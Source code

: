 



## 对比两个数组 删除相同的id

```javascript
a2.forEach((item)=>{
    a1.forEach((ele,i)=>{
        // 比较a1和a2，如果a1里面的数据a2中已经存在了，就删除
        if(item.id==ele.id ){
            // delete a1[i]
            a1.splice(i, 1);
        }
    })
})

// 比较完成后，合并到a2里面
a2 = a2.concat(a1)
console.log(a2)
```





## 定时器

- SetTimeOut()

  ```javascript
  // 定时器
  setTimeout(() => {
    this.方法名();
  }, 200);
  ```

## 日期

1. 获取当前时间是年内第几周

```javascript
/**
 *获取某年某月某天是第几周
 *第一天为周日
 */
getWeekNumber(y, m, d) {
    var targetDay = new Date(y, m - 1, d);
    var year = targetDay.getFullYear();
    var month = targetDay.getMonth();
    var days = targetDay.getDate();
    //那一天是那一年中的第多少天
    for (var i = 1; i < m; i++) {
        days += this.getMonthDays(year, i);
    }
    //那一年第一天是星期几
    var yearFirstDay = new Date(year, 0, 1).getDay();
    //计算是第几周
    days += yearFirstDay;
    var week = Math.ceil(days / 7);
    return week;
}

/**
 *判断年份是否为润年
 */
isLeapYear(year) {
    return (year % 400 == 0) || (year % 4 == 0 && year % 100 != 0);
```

#### WHAT IS EXPECTED:
Transcribe the material in full; every line must match exactly.

#### FINISHED EXERCISE:
Source code

: 



## 对比两个数组 删除相同的id

```javascript
a2.forEach((item)=>{
    a1.forEach((ele,i)=>{
        // 比较a1和a2，如果a1里面的数据a2中已经存在了，就删除
        if(item.id==ele.id ){
            // delete a1[i]
            a1.splice(i, 1);
        }
    })
})

// 比较完成后，合并到a2里面
a2 = a2.concat(a1)
console.log(a2)
```





## 定时器

- SetTimeOut()

  ```javascript
  // 定时器
  setTimeout(() => {
    this.方法名();
  }, 200);
  ```

## 日期

1. 获取当前时间是年内第几周

```javascript
/**
 *获取某年某月某天是第几周
 *第一天为周日
 */
getWeekNumber(y, m, d) {
    var targetDay = new Date(y, m - 1, d);
    var year = targetDay.getFullYear();
    var month = targetDay.getMonth();
    var days = targetDay.getDate();
    //那一天是那一年中的第多少天
    for (var i = 1; i < m; i++) {
        days += this.getMonthDays(year, i);
    }
    //那一年第一天是星期几
    var yearFirstDay = new Date(year, 0, 1).getDay();
    //计算是第几周
    days += yearFirstDay;
    var week = Math.ceil(days / 7);
    return week;
}

/**
 *判断年份是否为润年
 */
isLeapYear(year) {
    return (year % 400 == 0) || (year % 4 == 0 && year % 100 != 0);
```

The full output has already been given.